Pictures paired with source code:
● ● ●

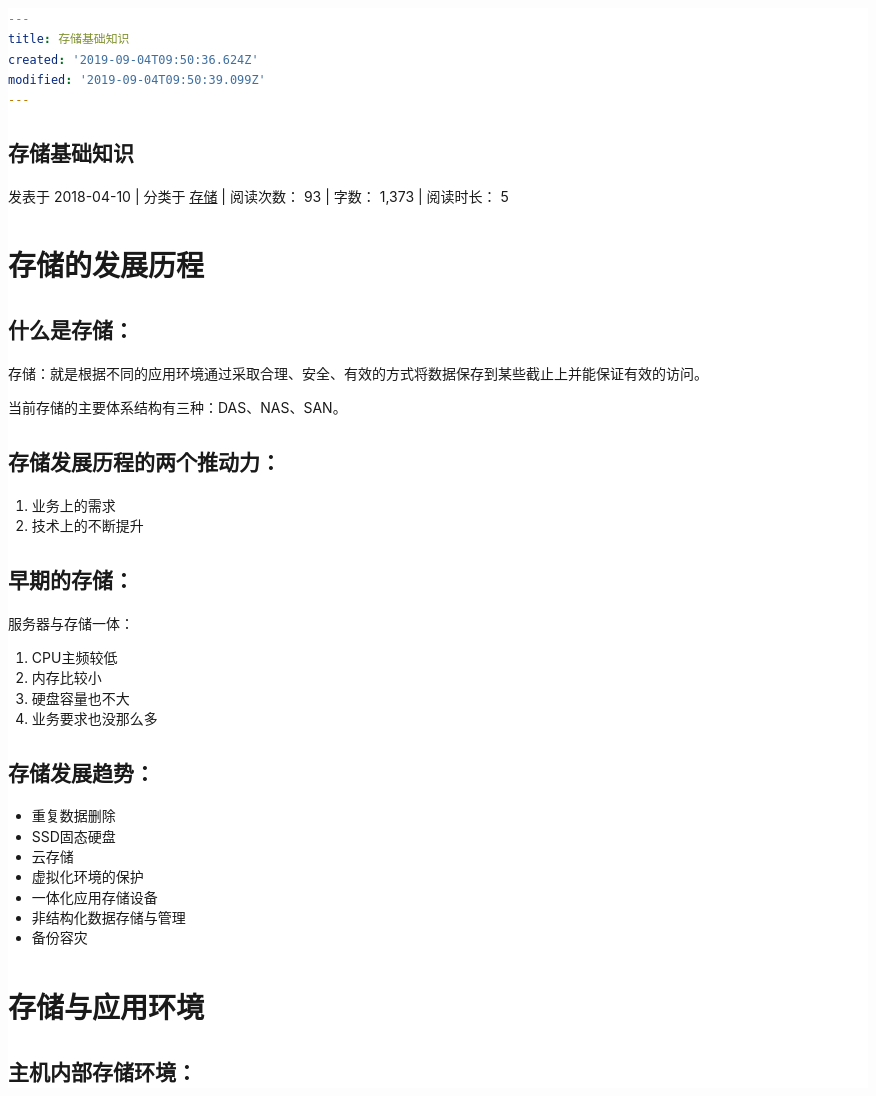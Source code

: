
 ```yaml
---
title: 存储基础知识
created: '2019-09-04T09:50:36.624Z'
modified: '2019-09-04T09:50:39.099Z'
---
```


## 存储基础知识

发表于 2018\-04\-10 | 分类于 [存储](https://cshihong.github.io/categories/%E5%AD%98%E5%82%A8/) | 阅读次数： 93 | 字数： 1,373 | 阅读时长： 5

# [](#存储的发展历程 "存储的发展历程")存储的发展历程

## [](#什么是存储： "什么是存储：")什么是存储：

存储：就是根据不同的应用环境通过采取合理、安全、有效的方式将数据保存到某些截止上并能保证有效的访问。

当前存储的主要体系结构有三种：DAS、NAS、SAN。

## [](#存储发展历程的两个推动力： "存储发展历程的两个推动力：")存储发展历程的两个推动力：

1.  业务上的需求
2.  技术上的不断提升

## [](#早期的存储： "早期的存储：")早期的存储：

服务器与存储一体：

1.  CPU主频较低
2.  内存比较小
3.  硬盘容量也不大
4.  业务要求也没那么多

## [](#存储发展趋势： "存储发展趋势：")存储发展趋势：

*   重复数据删除
*   SSD固态硬盘
*   云存储
*   虚拟化环境的保护
*   一体化应用存储设备
*   非结构化数据存储与管理
*   备份容灾

# [](#存储与应用环境 "存储与应用环境")存储与应用环境

## [](#主机内部存储环境： "主机内部存储环境：")主机内部存储环境：
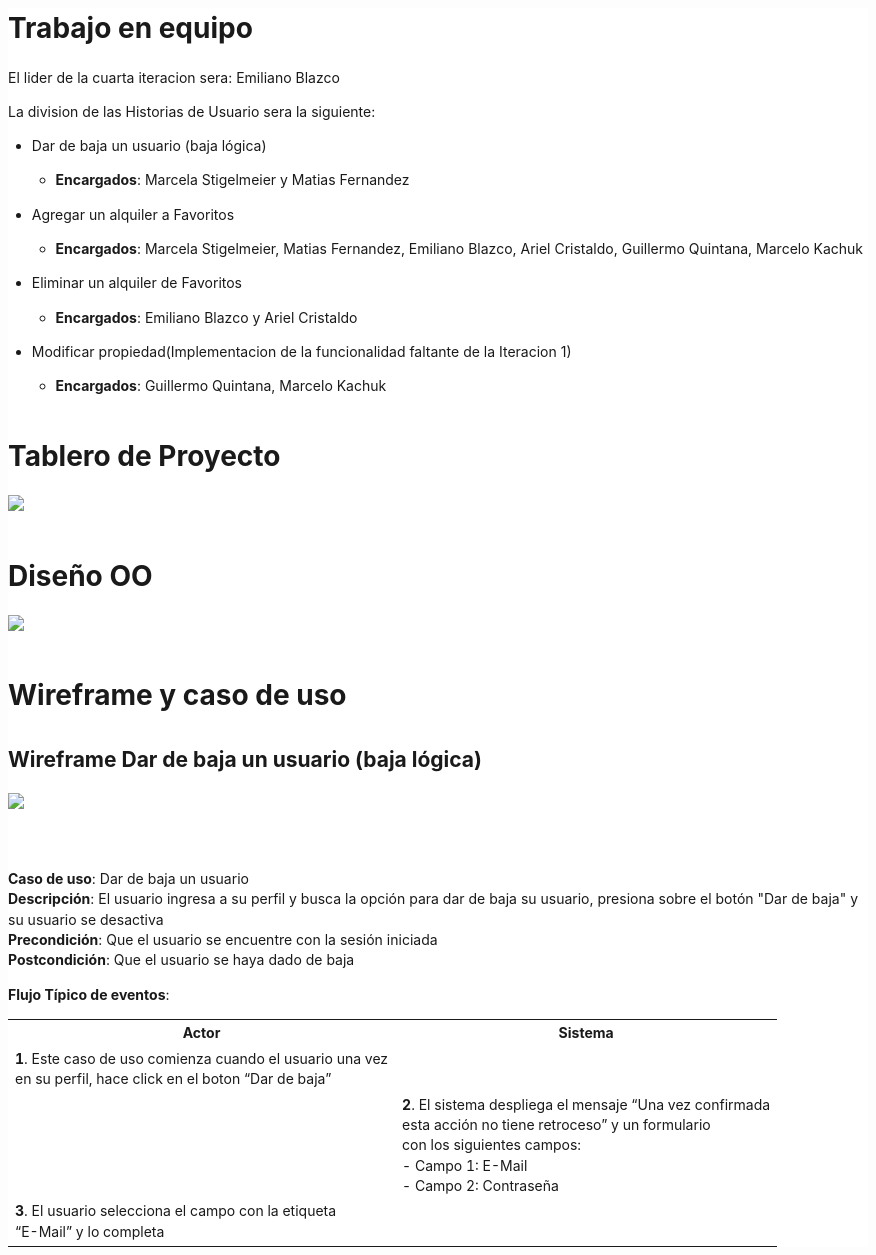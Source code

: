 # Trabajo en equipo
El lider de la cuarta iteracion sera: Emiliano Blazco

La division de las Historias de Usuario sera la siguiente:

- Dar de baja un usuario (baja lógica)
    - **Encargados**: Marcela Stigelmeier y Matias Fernandez
  
- Agregar un alquiler a Favoritos
    - **Encargados**: Marcela Stigelmeier, Matias Fernandez, Emiliano Blazco, Ariel Cristaldo, Guillermo Quintana, Marcelo Kachuk
  
- Eliminar un alquiler de Favoritos
    - **Encargados**: Emiliano Blazco y Ariel Cristaldo
  
- Modificar propiedad(Implementacion de la funcionalidad faltante de la Iteracion 1)
    - **Encargados**: Guillermo Quintana, Marcelo Kachuk

# Tablero de Proyecto

<img src="C:\Users\emili\Desktop\Facultad\Tercer Año\Segundo cuatri\POO2\IntegradorIntegro\src\main\webapp\assets\img\imagenes_iteraciones\Tablero_4F.jpeg" width="800"/>

# Diseño OO

<img src="C:\Users\emili\Desktop\Facultad\Tercer Año\Segundo cuatri\POO2\IntegradorIntegro\src\main\webapp\assets\img\imagenes_iteraciones\DC_ite_4.png" width="800"/>

# Wireframe y caso de uso

## Wireframe Dar de baja un usuario (baja lógica)

<img src="C:\Users\emili\Desktop\Facultad\Tercer Año\Segundo cuatri\POO2\IntegradorIntegro\src\main\webapp\assets\img\imagenes_iteraciones\baja_usuario.jpeg" width="800"/>

<br><br>
**Caso de uso**: Dar de baja un usuario <br>
**Descripción**: El usuario ingresa a su perfil y busca la opción para dar de baja su usuario, presiona sobre el botón "Dar de baja" y su usuario se desactiva <br>
**Precondición**:  Que el usuario se encuentre con la sesión iniciada <br>
**Postcondición**:  Que el usuario se haya dado de baja<br> 

**Flujo Típico de eventos**:
<table>
  <tr>
    <th>Actor</th>
    <th>Sistema</th>
  </tr>
  <tr>
    <td><b>1</b>.  Este caso de uso comienza cuando el usuario una vez <br>en su perfil, hace click en el boton “Dar de baja” <br>
    <td></td>
  </tr>
  <tr>
    <td></td>
    <td><b>2</b>. El sistema despliega el mensaje “Una vez confirmada <br> esta acción no tiene retroceso” y un formulario <br> con los siguientes campos:<br>
    - Campo 1: E-Mail<br>
    - Campo 2: Contraseña<br>
  </tr>
  <tr>
    <td><b>3</b>. El usuario selecciona el campo con la etiqueta <br>“E-Mail” y lo completa<br>
    <td></td>
  </tr>
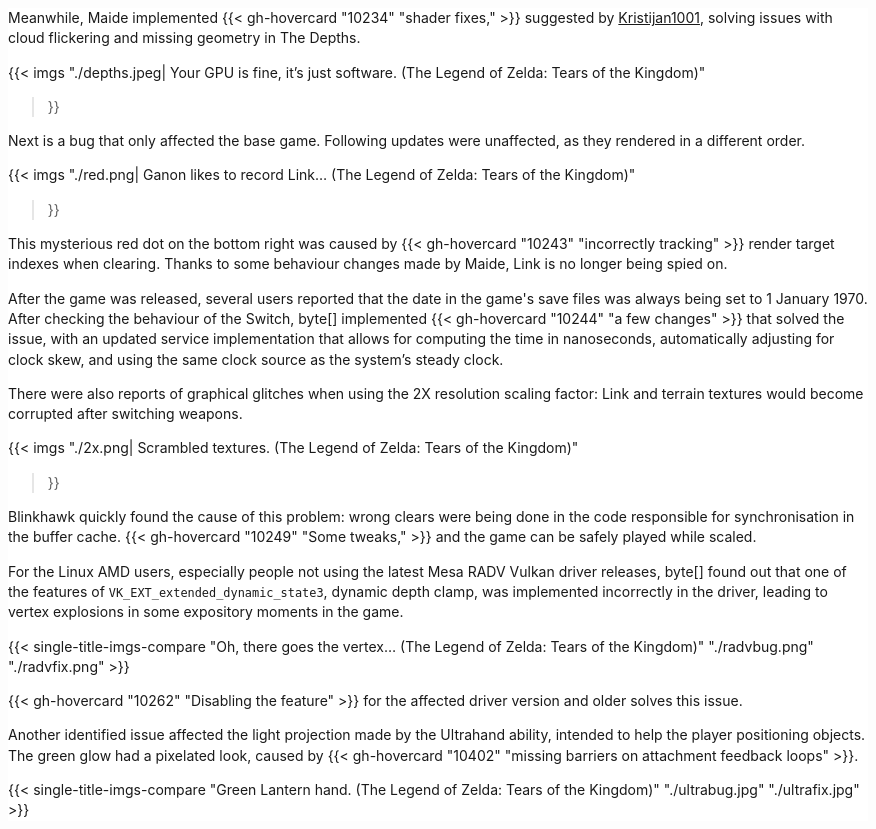 Meanwhile, Maide implemented {{< gh-hovercard "10234" "shader fixes," >}} suggested by [Kristijan1001](https://github.com/Kristijan1001), solving issues with cloud flickering and missing geometry in The Depths. 

{{< imgs
	"./depths.jpeg| Your GPU is fine, it’s just software. (The Legend of Zelda: Tears of the Kingdom)"
  >}}

Next is a bug that only affected the base game. Following updates were unaffected, as they rendered in a different order.

{{< imgs
	"./red.png| Ganon likes to record Link… (The Legend of Zelda: Tears of the Kingdom)"
  >}}

This mysterious red dot on the bottom right was caused by {{< gh-hovercard "10243" "incorrectly tracking" >}} render target indexes when clearing.
Thanks to some behaviour changes made by Maide, Link is no longer being spied on.

After the game was released, several users reported that the date in the game's save files was always being set to 1 January 1970.
After checking the behaviour of the Switch, byte[] implemented {{< gh-hovercard "10244" "a few changes" >}} that solved the issue, with an updated service implementation that allows for computing the time in nanoseconds, automatically adjusting for clock skew, and using the same clock source as the system’s steady clock.

There were also reports of graphical glitches when using the 2X resolution scaling factor: Link and terrain textures would become corrupted after switching weapons.

{{< imgs
	"./2x.png| Scrambled textures. (The Legend of Zelda: Tears of the Kingdom)"
  >}}

Blinkhawk quickly found the cause of this problem: wrong clears were being done in the code responsible for synchronisation in the buffer cache.
{{< gh-hovercard "10249" "Some tweaks," >}} and the game can be safely played while scaled.

For the Linux AMD users, especially people not using the latest Mesa RADV Vulkan driver releases, byte[] found out that one of the features of `VK_EXT_extended_dynamic_state3`, dynamic depth clamp, was implemented incorrectly in the driver, leading to vertex explosions in some expository moments in the game.

{{< single-title-imgs-compare
    "Oh, there goes the vertex… (The Legend of Zelda: Tears of the Kingdom)"
    "./radvbug.png"
    "./radvfix.png"
    >}}

{{< gh-hovercard "10262" "Disabling the feature" >}} for the affected driver version and older solves this issue.

Another identified issue affected the light projection made by the Ultrahand ability, intended to help the player positioning objects.
The green glow had a pixelated look, caused by {{< gh-hovercard "10402" "missing barriers on attachment feedback loops" >}}.

{{< single-title-imgs-compare
    "Green Lantern hand. (The Legend of Zelda: Tears of the Kingdom)"
    "./ultrabug.jpg"
    "./ultrafix.jpg"
    >}}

● ● ●

PROBLEM STATEMENT → All lines above from the line with "- **Encargados**: Marcela Stigelmeier y" through the line with "## Wireframe Dar", both included, are to be set down exactly, with nothing else.

EXERCISE OUTPUT →
    - **Encargados**: Marcela Stigelmeier y Matias Fernandez
  
- Agregar un alquiler a Favoritos
    - **Encargados**: Marcela Stigelmeier, Matias Fernandez, Emiliano Blazco, Ariel Cristaldo, Guillermo Quintana, Marcelo Kachuk
  
- Eliminar un alquiler de Favoritos
    - **Encargados**: Emiliano Blazco y Ariel Cristaldo
  
- Modificar propiedad(Implementacion de la funcionalidad faltante de la Iteracion 1)
    - **Encargados**: Guillermo Quintana, Marcelo Kachuk

# Tablero de Proyecto

<img src="C:\Users\emili\Desktop\Facultad\Tercer Año\Segundo cuatri\POO2\IntegradorIntegro\src\main\webapp\assets\img\imagenes_iteraciones\Tablero_4F.jpeg" width="800"/>

# Diseño OO

<img src="C:\Users\emili\Desktop\Facultad\Tercer Año\Segundo cuatri\POO2\IntegradorIntegro\src\main\webapp\assets\img\imagenes_iteraciones\DC_ite_4.png" width="800"/>

# Wireframe y caso de uso

## Wireframe Dar de baja un usuario (baja lógica)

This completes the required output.